Any Restricted Stock Units that do not vest in accordance with Section II.A.1(a) or this Section II.A.1(b) shall be canceled and forfeited as of the date Grantee ceases to be a Service Provider. However, in particular, this Award is subject to Section 18(c) of the Plan.
2.    Settlement.
(a)    General. Subject to Section II.A.2(b) below, and as soon as administratively practicable following (but no later than thirty (30) days following) each applicable Vesting Date, the Company shall issue Grantee one share of Common Stock for each Restricted Stock Unit that is vested (but has not previously been settled) on such Vesting Date.
(b)    Other Payment Events. Notwithstanding Section II.A.2(a), to the extent that the Restricted Stock Units are vested on the dates set forth below, payment with respect to the Restricted Stock Units will be made as follows:
(1)    to the extent the Restricted Stock Units are vested as a result of Section II.A.1(b) (and have not previously been settled) on the date of Grantee’s separation from service (within the meaning of Section 409A(a)(2)(A)(i) of the Code), the Company shall issue Grantee one share of Common Stock for each vested Restricted Stock Unit as soon as

3


practicable following (but no later than thirty (30) days following) the date of such separation from service; and
(2)    to the extent the Restricted Stock Units are vested as a result of Section II.A.1(b) (and have not previously been settled) on the date of a Change in Control, the Company shall issue Grantee one share of Common Stock for each vested Restricted Stock Unit as soon as practicable following (but no later than thirty (30) days following) the date of the Change in Control; provided, however, that if such Change in Control would not qualify as a permissible date of distribution under Section 409A(a)(2)(A) of the Code, and the regulations thereunder, and where Section 409A of the Code applies to such distribution, Grantee is entitled to receive the corresponding payment on the date that would have otherwise applied pursuant to Sections II.A.2(a) or II.A.2(b)(1) as though such Change in Control had not occurred.
3.    Dividend Equivalent Rights. Grantee shall be credited with cash per Restricted Stock Unit equal to the amount of each cash dividend paid by the Company (if any) to holders of Common Stock generally with a record date occurring on or after the Date of Grant and prior to the time when the Restricted Stock Units are settled in accordance with Section II.A.2 hereof.
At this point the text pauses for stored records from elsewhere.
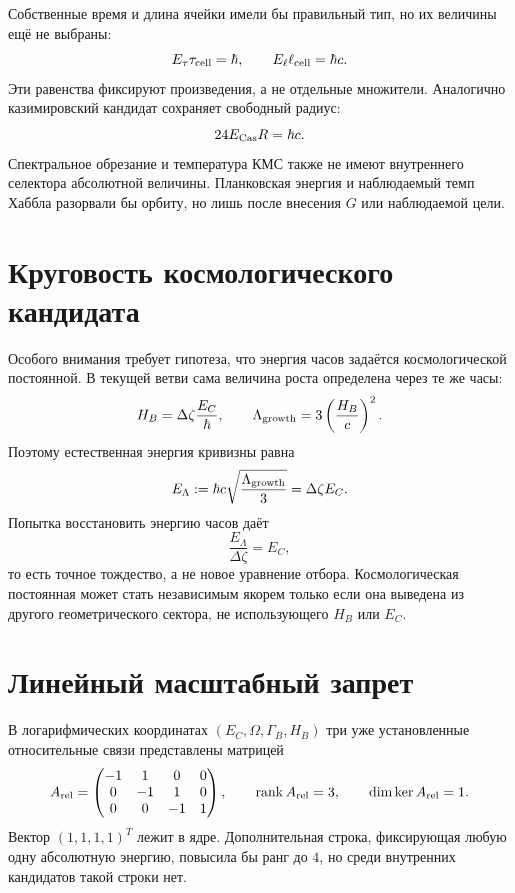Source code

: Собственные время и длина ячейки имели бы правильный тип, но их величины
ещё не выбраны:
\begin{equation}
 E_\tau\tau_{\rm cell}=\hbar,
 \qquad
 E_\ell\ell_{\rm cell}=\hbar c.
 \label{eq:v10-anchor-cell-products}
\end{equation}
Эти равенства фиксируют произведения, а не отдельные множители. Аналогично
казимировский кандидат сохраняет свободный радиус:
\begin{equation}
 24E_{\rm Cas}R=\hbar c.
 \label{eq:v10-anchor-casimir-product}
\end{equation}
Спектральное обрезание и температура КМС также не имеют внутреннего
селектора абсолютной величины. Планковская энергия и наблюдаемый темп
Хаббла разорвали бы орбиту, но лишь после внесения $G$ или наблюдаемой цели.

\section{Круговость космологического кандидата}

Особого внимания требует гипотеза, что энергия часов задаётся
космологической постоянной. В текущей ветви сама величина роста определена
через те же часы:
\begin{equation}
 H_B=\Delta\zeta\frac{E_C}{\hbar},
 \qquad
 \Lambda_{\rm growth}=3\left(\frac{H_B}{c}\right)^2.
 \label{eq:v10-anchor-growth-curvature}
\end{equation}
Поэтому естественная энергия кривизны равна
\begin{equation}
 E_\Lambda
 :=\hbar c\sqrt{\frac{\Lambda_{\rm growth}}3}
 =\Delta\zeta E_C.
 \label{eq:v10-anchor-curvature-energy}
\end{equation}
Попытка восстановить энергию часов даёт
\begin{equation}
 \frac{E_\Lambda}{\Delta\zeta}=E_C,
 \label{eq:v10-anchor-curvature-tautology}
\end{equation}
то есть точное тождество, а не новое уравнение отбора. Космологическая
постоянная может стать независимым якорем только если она выведена из
другого геометрического сектора, не использующего $H_B$ или $E_C$.

\section{Линейный масштабный запрет}

В логарифмических координатах $(E_C,\Omega,\Gamma_B,H_B)$ три уже
установленные относительные связи представлены матрицей
\begin{equation}
 A_{\rm rel}=
 \begin{pmatrix}
 -1&1&0&0\\
 0&-1&1&0\\
 0&0&-1&1
 \end{pmatrix},
 \qquad \rank A_{\rm rel}=3,
 \qquad \dim\ker A_{\rm rel}=1.
 \label{eq:v10-anchor-relative-map}
\end{equation}
Вектор $(1,1,1,1)^T$ лежит в ядре. Дополнительная строка, фиксирующая
любую одну абсолютную энергию, повысила бы ранг до $4$, но среди внутренних
кандидатов такой строки нет.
Any amounts credited pursuant to the immediately preceding sentence shall be subject to the same applicable terms and conditions (including vesting, payment or forfeitability) as apply to the Restricted Stock Units based on which the dividend equivalents were credited, and such amounts shall be paid in either cash or Common Stock, as determined by the Committee in its sole discretion, at the same time as the Restricted Stock Units to which they relate. If such amounts are paid in Common Stock, the number of shares so paid shall be rounded down to the nearest whole number and shall be determined by dividing such credited amounts by the Market Value per Share on the payment date.
4.    Rights as a Stockholder. Grantee will not have any rights of a stockholder (including voting and dividend rights) with respect to the Restricted Stock Units covered by this Award (except as otherwise provided in Section II.A.3).
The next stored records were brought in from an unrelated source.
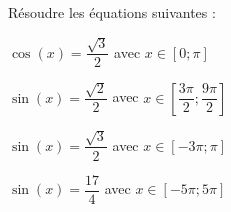 \documentclass[12pt,a4paper]{article}  %
\begin{document}

Résoudre les équations suivantes : 
\begin{enumMet}
    \item $\cos(x)=\dfrac{\sqrt{3}}{2}$ avec $x\in \left[0;\pi\right]$\quad {} \quad {}
    \item $\sin(x)=\dfrac{\sqrt{2}}{2}$ avec $x\in \left[\dfrac{3\pi}{2};\dfrac{9\pi}{2}\right]$ \quad {}\quad {}
    \item $\sin(x)=\dfrac{\sqrt{3}}{2}$ avec $x\in \left[-3\pi;\pi\right]$ \quad {} \quad {}
    \item $\sin(x)=\dfrac{17}{4}$ avec $x\in \left[-5\pi;5\pi\right]$ \quad {}\quad {}
\end{enumMet}
\end{document}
5.    Adjustments. The Restricted Stock Units covered by this Award will be subject to adjustment as provided in Section 11 of the Plan.
B.    Other Terms and Conditions.
1.    Non-Transferability of Award. Except as described below, this Award and the Restricted Stock Units subject to this Award may not be sold, pledged, assigned, hypothecated, transferred, or disposed of in any manner other than by will or by the laws of descent or distribution. The terms of this Award are binding on the executors, administrators, heirs, successors and assigns of Grantee.
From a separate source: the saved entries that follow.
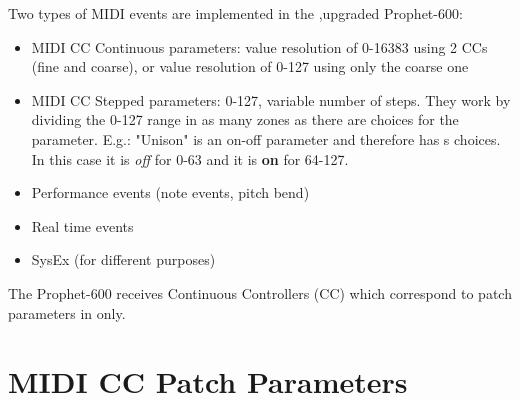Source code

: Two types of MIDI events are implemented in the ,upgraded Prophet-600:

\begin{itemize}
  \setlength\itemsep{0cm}
  \item MIDI CC Continuous parameters: value resolution of 0-16383 using 2 CCs (fine and coarse), or value resolution of 0-127 using only the coarse one
  \item MIDI CC Stepped parameters: 0-127, variable number of steps. They work by dividing the 0-127 range in as many zones as there are choices for the parameter. E.g.: "Unison" is an on-off parameter and therefore has s choices. In this case it is \textit{off} for 0-63 and it is \textbf{on} for 64-127.
  \item Performance events (note events, pitch bend)
  \item Real time events
  \item SysEx (for different purposes)
\end{itemize}

The Prophet-600 receives Continuous Controllers (CC) which correspond to patch parameters in \presetmode only. 

\section{MIDI CC Patch Parameters} 

\footnotesize
\renewcommand{\arraystretch}{1.3}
2.    Withholding. To the extent that the Company is required to withhold federal, state, local or foreign taxes or other amounts in connection with any payment made or benefit realized by Grantee under this Agreement, and the amounts available to the Company for such withholding are insufficient, it shall be a condition to the receipt of such payment or the realization of such benefit that Grantee make arrangements satisfactory to the Company for payment of the balance of such taxes or other amounts required to be withheld. If Grantee’s benefit is to be received in the form of shares of Common Stock, then (a) if Grantee is subject to Section 16 of the Exchange Act, Grantee agrees that the Company will withhold shares of Common Stock having a value equal to the amount required to be withheld, and (b) if Grantee is not subject to Section 16 of the Exchange Act, Grantee may elect that all or any part of such withholding requirement be satisfied by the retention by the Company a portion of the Common Stock to be delivered to Grantee, by delivering to the Company other Common Stock held by Grantee, or by tendering sufficient

4


funds in cash or cash equivalent to the Company. The shares of Common Stock used for tax or other withholding will be valued at an amount equal to the fair market value of such shares of Common Stock on the date the benefit is to be included in Grantee’s income. In no event will the fair market value of the shares of Common Stock to be withheld or delivered pursuant to this Section II.B.2 to satisfy applicable withholding taxes or other amounts in connection with the benefit exceed (x) the maximum amount that could be required to be withheld or (y) if so determined by the Committee after the date hereof, the minimum amount required to be withheld.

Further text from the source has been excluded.